Many people in Portland, OR consider rental properties as a long-term investment and a reliable source of additional income. Being a property manager, however, is a complicated endeavor that can significantly increase your chances of being sued, especially in this City.

Landlords must analyze and uncover vulnerabilities in their processes while taking proactive steps to minimize the potential for being sued by tenants. When you employ consistent, fair and legally compliant business practices, you can substantially mitigate your risk.

Make sure you provide documentation of repairs or return the security deposit

After a tenant relocates, you can use the tenant’s security deposit to make repairs only to damage that they caused. A property owner should never apply a tenant’s deposits to things like upgrades or new fixtures unless it is strictly to replace the value of loss. You should provide departing tenants with a detailed accounting of damages and costs, and any unused portion of the security deposit should be returned to the tenant quickly. Failure to do so may result in a lawsuit by a tenant, with consequences beyond the return of the deposit.

Abide by the required tenancy termination laws.

Although eviction is a legal process, each state’s laws regarding tenant terminations are different. Be sure you are familiar with the state’s requirements, in addition to local rules, like in the City of Portland, Oregon, and Vancouver, Washington. Before you terminate a tenancy from your property, you should go through the appropriate process review with legally tested forms, and when appropriate, seek legal advice from a local attorney. Otherwise, the tenant may have a constitutional right to recover damages from you, in addition to loss of rental income, deposit forfeiture, penalties, Fees, court costs, etc.

Never discriminate!

The law prohibits a landlord from refusing to rent a property to a tenant for any non-merit reasons, be it religion, race, national origin, gender, disability, familial status, age, the list goes on. It is crucial that you learn the basics of fair housing laws and always treat everyone the same. Consider taking a class in Fair Housing and keep up on the latest rules.

Your property must comply with the Fair Housing Act’s “design and construction” requirements. Consider all requests from a handicapped tenant to make modifications to the rental property seriously. Reasonable requests (bath grab bars, lower cabinets) should be granted. Consider requests for Reasonable Accommodation as they must all be reviewed in great detail.

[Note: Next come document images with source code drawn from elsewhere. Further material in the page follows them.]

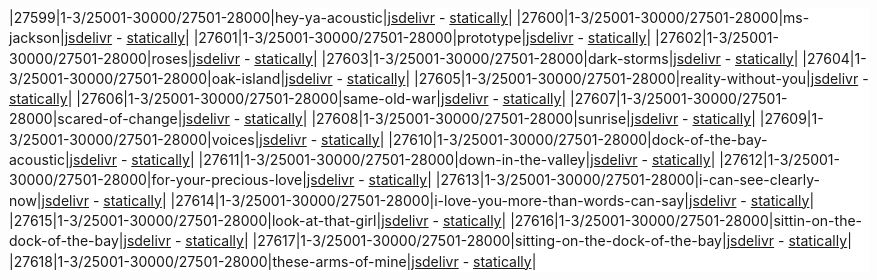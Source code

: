 |27599|1-3/25001-30000/27501-28000|hey-ya-acoustic|[jsdelivr](https://cdn.jsdelivr.net/gh/dbchord/webp-old-c-1110x370_1-3/25001-30000/27501-28000/hey-ya-acoustic.webp) - [statically](https://cdn.statically.io/gh/dbchord/webp-old-c-1110x370_1-3/img/25001-30000/27501-28000/hey-ya-acoustic.webp)|
|27600|1-3/25001-30000/27501-28000|ms-jackson|[jsdelivr](https://cdn.jsdelivr.net/gh/dbchord/webp-old-c-1110x370_1-3/25001-30000/27501-28000/ms-jackson.webp) - [statically](https://cdn.statically.io/gh/dbchord/webp-old-c-1110x370_1-3/img/25001-30000/27501-28000/ms-jackson.webp)|
|27601|1-3/25001-30000/27501-28000|prototype|[jsdelivr](https://cdn.jsdelivr.net/gh/dbchord/webp-old-c-1110x370_1-3/25001-30000/27501-28000/prototype.webp) - [statically](https://cdn.statically.io/gh/dbchord/webp-old-c-1110x370_1-3/img/25001-30000/27501-28000/prototype.webp)|
|27602|1-3/25001-30000/27501-28000|roses|[jsdelivr](https://cdn.jsdelivr.net/gh/dbchord/webp-old-c-1110x370_1-3/25001-30000/27501-28000/roses.webp) - [statically](https://cdn.statically.io/gh/dbchord/webp-old-c-1110x370_1-3/img/25001-30000/27501-28000/roses.webp)|
|27603|1-3/25001-30000/27501-28000|dark-storms|[jsdelivr](https://cdn.jsdelivr.net/gh/dbchord/webp-old-c-1110x370_1-3/25001-30000/27501-28000/dark-storms.webp) - [statically](https://cdn.statically.io/gh/dbchord/webp-old-c-1110x370_1-3/img/25001-30000/27501-28000/dark-storms.webp)|
|27604|1-3/25001-30000/27501-28000|oak-island|[jsdelivr](https://cdn.jsdelivr.net/gh/dbchord/webp-old-c-1110x370_1-3/25001-30000/27501-28000/oak-island.webp) - [statically](https://cdn.statically.io/gh/dbchord/webp-old-c-1110x370_1-3/img/25001-30000/27501-28000/oak-island.webp)|
|27605|1-3/25001-30000/27501-28000|reality-without-you|[jsdelivr](https://cdn.jsdelivr.net/gh/dbchord/webp-old-c-1110x370_1-3/25001-30000/27501-28000/reality-without-you.webp) - [statically](https://cdn.statically.io/gh/dbchord/webp-old-c-1110x370_1-3/img/25001-30000/27501-28000/reality-without-you.webp)|
|27606|1-3/25001-30000/27501-28000|same-old-war|[jsdelivr](https://cdn.jsdelivr.net/gh/dbchord/webp-old-c-1110x370_1-3/25001-30000/27501-28000/same-old-war.webp) - [statically](https://cdn.statically.io/gh/dbchord/webp-old-c-1110x370_1-3/img/25001-30000/27501-28000/same-old-war.webp)|
|27607|1-3/25001-30000/27501-28000|scared-of-change|[jsdelivr](https://cdn.jsdelivr.net/gh/dbchord/webp-old-c-1110x370_1-3/25001-30000/27501-28000/scared-of-change.webp) - [statically](https://cdn.statically.io/gh/dbchord/webp-old-c-1110x370_1-3/img/25001-30000/27501-28000/scared-of-change.webp)|
|27608|1-3/25001-30000/27501-28000|sunrise|[jsdelivr](https://cdn.jsdelivr.net/gh/dbchord/webp-old-c-1110x370_1-3/25001-30000/27501-28000/sunrise.webp) - [statically](https://cdn.statically.io/gh/dbchord/webp-old-c-1110x370_1-3/img/25001-30000/27501-28000/sunrise.webp)|
|27609|1-3/25001-30000/27501-28000|voices|[jsdelivr](https://cdn.jsdelivr.net/gh/dbchord/webp-old-c-1110x370_1-3/25001-30000/27501-28000/voices.webp) - [statically](https://cdn.statically.io/gh/dbchord/webp-old-c-1110x370_1-3/img/25001-30000/27501-28000/voices.webp)|
|27610|1-3/25001-30000/27501-28000|dock-of-the-bay-acoustic|[jsdelivr](https://cdn.jsdelivr.net/gh/dbchord/webp-old-c-1110x370_1-3/25001-30000/27501-28000/dock-of-the-bay-acoustic.webp) - [statically](https://cdn.statically.io/gh/dbchord/webp-old-c-1110x370_1-3/img/25001-30000/27501-28000/dock-of-the-bay-acoustic.webp)|
|27611|1-3/25001-30000/27501-28000|down-in-the-valley|[jsdelivr](https://cdn.jsdelivr.net/gh/dbchord/webp-old-c-1110x370_1-3/25001-30000/27501-28000/down-in-the-valley.webp) - [statically](https://cdn.statically.io/gh/dbchord/webp-old-c-1110x370_1-3/img/25001-30000/27501-28000/down-in-the-valley.webp)|
|27612|1-3/25001-30000/27501-28000|for-your-precious-love|[jsdelivr](https://cdn.jsdelivr.net/gh/dbchord/webp-old-c-1110x370_1-3/25001-30000/27501-28000/for-your-precious-love.webp) - [statically](https://cdn.statically.io/gh/dbchord/webp-old-c-1110x370_1-3/img/25001-30000/27501-28000/for-your-precious-love.webp)|
|27613|1-3/25001-30000/27501-28000|i-can-see-clearly-now|[jsdelivr](https://cdn.jsdelivr.net/gh/dbchord/webp-old-c-1110x370_1-3/25001-30000/27501-28000/i-can-see-clearly-now.webp) - [statically](https://cdn.statically.io/gh/dbchord/webp-old-c-1110x370_1-3/img/25001-30000/27501-28000/i-can-see-clearly-now.webp)|
|27614|1-3/25001-30000/27501-28000|i-love-you-more-than-words-can-say|[jsdelivr](https://cdn.jsdelivr.net/gh/dbchord/webp-old-c-1110x370_1-3/25001-30000/27501-28000/i-love-you-more-than-words-can-say.webp) - [statically](https://cdn.statically.io/gh/dbchord/webp-old-c-1110x370_1-3/img/25001-30000/27501-28000/i-love-you-more-than-words-can-say.webp)|
|27615|1-3/25001-30000/27501-28000|look-at-that-girl|[jsdelivr](https://cdn.jsdelivr.net/gh/dbchord/webp-old-c-1110x370_1-3/25001-30000/27501-28000/look-at-that-girl.webp) - [statically](https://cdn.statically.io/gh/dbchord/webp-old-c-1110x370_1-3/img/25001-30000/27501-28000/look-at-that-girl.webp)|
|27616|1-3/25001-30000/27501-28000|sittin-on-the-dock-of-the-bay|[jsdelivr](https://cdn.jsdelivr.net/gh/dbchord/webp-old-c-1110x370_1-3/25001-30000/27501-28000/sittin-on-the-dock-of-the-bay.webp) - [statically](https://cdn.statically.io/gh/dbchord/webp-old-c-1110x370_1-3/img/25001-30000/27501-28000/sittin-on-the-dock-of-the-bay.webp)|
|27617|1-3/25001-30000/27501-28000|sitting-on-the-dock-of-the-bay|[jsdelivr](https://cdn.jsdelivr.net/gh/dbchord/webp-old-c-1110x370_1-3/25001-30000/27501-28000/sitting-on-the-dock-of-the-bay.webp) - [statically](https://cdn.statically.io/gh/dbchord/webp-old-c-1110x370_1-3/img/25001-30000/27501-28000/sitting-on-the-dock-of-the-bay.webp)|
|27618|1-3/25001-30000/27501-28000|these-arms-of-mine|[jsdelivr](https://cdn.jsdelivr.net/gh/dbchord/webp-old-c-1110x370_1-3/25001-30000/27501-28000/these-arms-of-mine.webp) - [statically](https://cdn.statically.io/gh/dbchord/webp-old-c-1110x370_1-3/img/25001-30000/27501-28000/these-arms-of-mine.webp)|
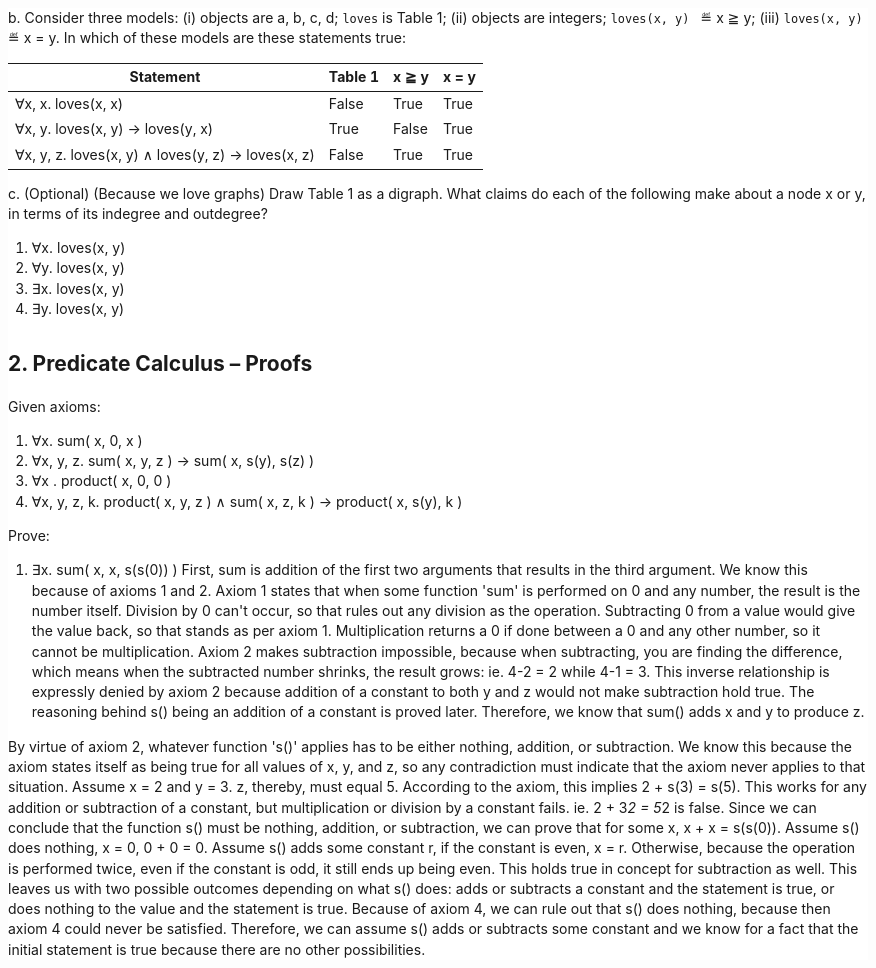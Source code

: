 b. Consider three models: (i) objects are a, b, c, d; `loves` is Table 1; (ii) objects are integers; `loves(x, y) ` ≝ x ≧ y; (iii) `loves(x, y)` ≝ x = y. In which of these models are these statements true:

| Statement                                | Table 1 | x ≧ y | x = y |
| ---------------------------------------- | ------- | ----- | ----- |
| ∀x, x. loves(x, x)                       |   False | True  | True  |
| ∀x, y. loves(x, y) → loves(y, x)         | True    | False | True  |
| ∀x, y, z. loves(x, y) ∧ loves(y, z) → loves(x, z) | False   | True  | True  |

c. (Optional) (Because we love graphs) Draw Table 1 as a digraph. What claims do each of the following make about a node x or y, in terms of its indegree and outdegree?

1. ∀x. loves(x, y)
2. ∀y. loves(x, y)
3. ∃x. loves(x, y)
4. ∃y. loves(x, y)

## 2. Predicate Calculus – Proofs

Given axioms:

1. ∀x. sum( x, 0, x )
2. ∀x, y, z. sum( x, y, z ) → sum( x, s(y), s(z) )
3. ∀x . product( x, 0, 0 )
4. ∀x, y, z, k. product( x, y, z ) ∧  sum( x, z, k ) → product( x, s(y), k )

Prove:

1.  ∃x. sum( x, x, s(s(0)) )
First, sum is addition of the first two arguments that results in the third argument. We know this because of axioms 1 and 2. Axiom 1 states that when some function 'sum' is performed on 0 and any number, the result is the number itself. Division by 0 can't occur, so that rules out any division as the operation. Subtracting 0 from a value would give the value back, so that stands as per axiom 1. Multiplication returns a 0 if done between a 0 and any other number, so it cannot be multiplication. Axiom 2 makes subtraction impossible, because when subtracting, you are finding the difference, which means when the subtracted number shrinks, the result grows: ie. 4-2 = 2 while 4-1 = 3. This inverse relationship is expressly denied by axiom 2 because addition of a constant to both y and z would not make subtraction hold true. The reasoning behind s() being an addition of a constant is proved later. Therefore, we know that sum() adds x and y to produce z. 


By virtue of axiom 2, whatever function 's()' applies has to be either nothing, addition, or subtraction. We know this because the axiom states itself as being true for all values of x, y, and z, so any contradiction must indicate that the axiom never applies to that situation. Assume x = 2 and y = 3. z, thereby, must equal 5. According to the axiom, this implies 2 + s(3) = s(5). This works for any addition or subtraction of a constant, but multiplication or division by a constant fails. ie. 2 + 3*2 = 5*2 is false. Since we can conclude that the function s() must be nothing, addition, or subtraction, we can prove that for some x, x + x = s(s(0)). Assume s() does nothing, x = 0, 0 + 0 = 0. Assume s() adds some constant r, if the constant is even, x = r. Otherwise, because the operation is performed twice, even if the constant is odd, it still ends up being even. This holds true in concept for subtraction as well. This leaves us with two possible outcomes depending on what s() does: adds or subtracts a constant and the statement is true, or does nothing to the value and the statement is true. Because of axiom 4, we can rule out that s() does nothing, because then axiom 4 could never be satisfied. Therefore, we can assume s() adds or subtracts some constant and we know for a fact that the initial statement is true because there are no other possibilities.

Consider your property maintenance practices. All tenants deserve the same level of care when it comes to providing for their maintenance needs. It could be a discriminatory practice not to fix something if you expect ‘kids’ to keep damaging it, because again, that would be discriminating based on age. Just treat everyone well, and protect your investment through great service.

Ensure that your property is safe and in excellent condition.

In almost all the states, landlords are responsible for any failure to keep tenants safe from dangerous conditions on a rental property. You should be familiar with both local and state health, building, and safety codes and stay compliant. Learn the necessary legal requirements for repairing and maintaining any rental property and also follow them. Make sure that you observe tenant repair requests and make repairs on them as soon as possible – some of the repairs are required by law to be done in a certain timeframe. Make regular inspections of your property personally and promptly inform tenants of potential dangers. In case a tenant is injured or sustains damage to his property due to a risk that the landlord was aware of but didn’t warn the tenants, the tenant may be able to sue for compensation.

Ensure to Keep Good Records of your property and tenants

You, as a landlord, should keep all copies of literally every piece of paperwork concerning you and your tenants. This includes:

  • Receipts for property-related expenses
  • Copies of any communications made between you and your tenants
  • But don’t just keep paper records. Any audio recordings, video footage, pictures or emails you exchange should be kept as well. This way, you’re well-equipped to defend yourself when a conflict with a tenant occurs. Our philosophy is to present the facts, even if we were less than perfect – we are real and human, and so are tenants. If a tenant makes a mistake, be reasonable. If you make a mistake, be fair and responsible.

In summary, do not discriminate because doing so is wrong. It can get you into a world of trouble. Keep in mind that local jurisdictions may add other classes to the list, such as age or sexual orientation, or gender preference. Keep up with your local laws, and in Portland, they change constantly.